I watched parts of each short in ChromaChoice and found it clearly superior to previous colorizing methods, though still without much vibrancy or shading. Somehow pastel doesn't suit the Stooges. But the new black-and-white transfers are the best ever, and Columbia says three of the eight have never been available on home video.

Governors battle

I could be wrong, but my research indicates that "Predator" (2 stars, Fox, $26.98), rereleased in a handsome wide-screen special edition to herald the opening of the monster-from-outer-space matchup "Alien vs. Predator," is the only dramatic feature to star two elected chief executives.

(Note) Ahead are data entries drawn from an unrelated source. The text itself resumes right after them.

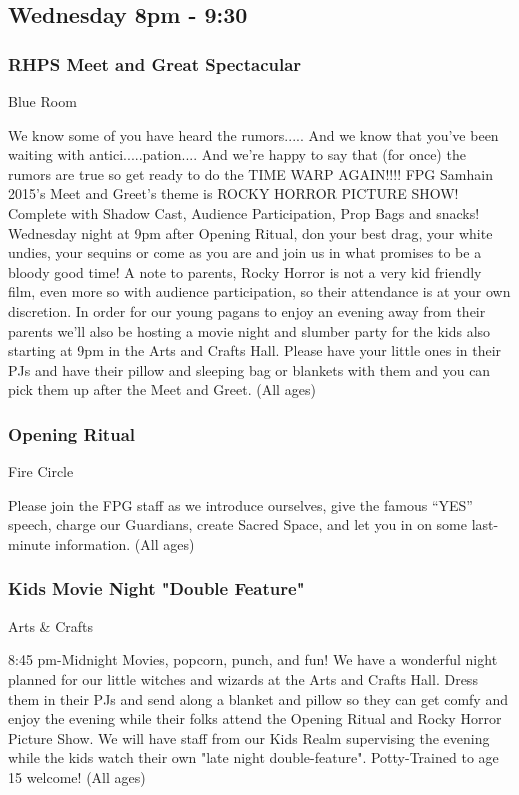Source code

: 

\subsection{Wednesday 8pm - 9:30}

\subsubsection{RHPS Meet and Great Spectacular}
\label{Wed-Meet-Greet}
{\small  Blue Room}

 We know some of you have heard the rumors.....
And we know that you've been waiting with antici.....pation....
And we're happy to say that (for once) the rumors are true so get ready to do the TIME WARP AGAIN!!!!
FPG Samhain 2015's Meet and Greet's theme is ROCKY HORROR PICTURE SHOW!
Complete with Shadow Cast, Audience Participation, Prop Bags and snacks!
Wednesday night at 9pm after Opening Ritual, don your best drag, your white undies, your sequins or come as you are and join us in what promises to be a bloody good time!
A note to parents, Rocky Horror is not a very kid friendly film, even more so with audience participation, so their attendance is at your own discretion. In order for our young pagans to enjoy an evening away from their parents we'll also be hosting a movie night and slumber party for the kids also starting at 9pm in the Arts and Crafts Hall. Please have your little ones in their PJs and have their pillow and sleeping bag or blankets with them and you can pick them up after the Meet and Greet. {\small (All ages)}

\subsubsection{Opening Ritual}
\label{Wed-OPENING}
{\small  Fire Circle}

 Please join the FPG staff as we introduce ourselves, give the famous ``YES'' speech, charge our Guardians, create Sacred Space, and let you in on some last-minute information. {\small (All ages)}

\subsubsection{Kids Movie Night "Double Feature"}
\label{Wed-kid-Meet}
{\small  Arts \& Crafts}

 8:45 pm-Midnight
Movies, popcorn, punch, and fun!  We have a wonderful night planned for our little witches and wizards at the Arts and Crafts Hall.  Dress them in their PJs and send along a blanket and pillow so they can get comfy and enjoy the evening while their folks attend the Opening Ritual and Rocky Horror Picture Show.  We will have staff from our Kids Realm supervising the evening while the kids watch their own "late night double-feature".  Potty-Trained to age 15 welcome! {\small (All ages)}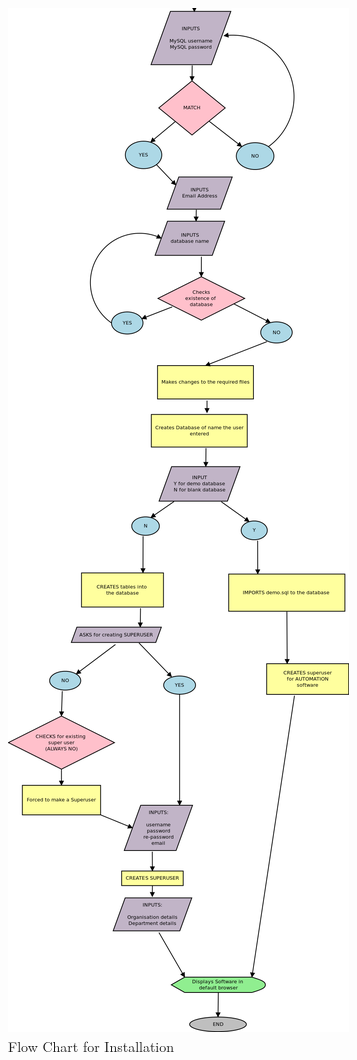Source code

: \begin{figure}[h]
\centering \includegraphics[scale=0.17]{inst2.png}
\caption{Flow Chart for Installation}
\end{figure}
\newpage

California Gov. Arnold Schwarzenegger stars as the leader of the commando rescue unit being picked off one by one by an unseen adversary in the jungle, and former Minnesota strongman Jesse Ventura is a member of his team. Copious add-ons include commentary by director John McTiernan, a deleted scene and outtakes. Even as we speak, costar Carl Weathers is probably staking out a state office to run for.

More 'Bill' mayhem

"Kill Bill Vol. 2" (4 stars, Miramax, $29.99) is, of course, the continuation of 2003's instant cult classic from Quentin Tarantino, starring Uma Thurman as a former member of an elite team of assassins taking bloody revenge on her former colleagues and her boss (David Carradine) who left her (and her unborn child) for dead on her wedding day.

Although it is different in style and tone — more spaghetti western than kung-fu chaos — from the first volume, it is every bit as exhilarating. One deleted scene and a production featurette are the extent of the extras, but be assured a deluxe platter is in the future.

Also out:

"The Prince and Me" (2 stars, Paramount, $29.99), yet another Cinderella story with Julia Stiles as the commoner who falls for European royalty, but with a feminist twist.

"Late Night with Conan O'Brien's 10th Anniversary Special," with appearances by Jack Black and Will Ferrell, and "Late Night With Conan O'Brien: The Best of Triumph the Insult Comic Dog" (both 3 stars, Lion's Gate, $19.98 each).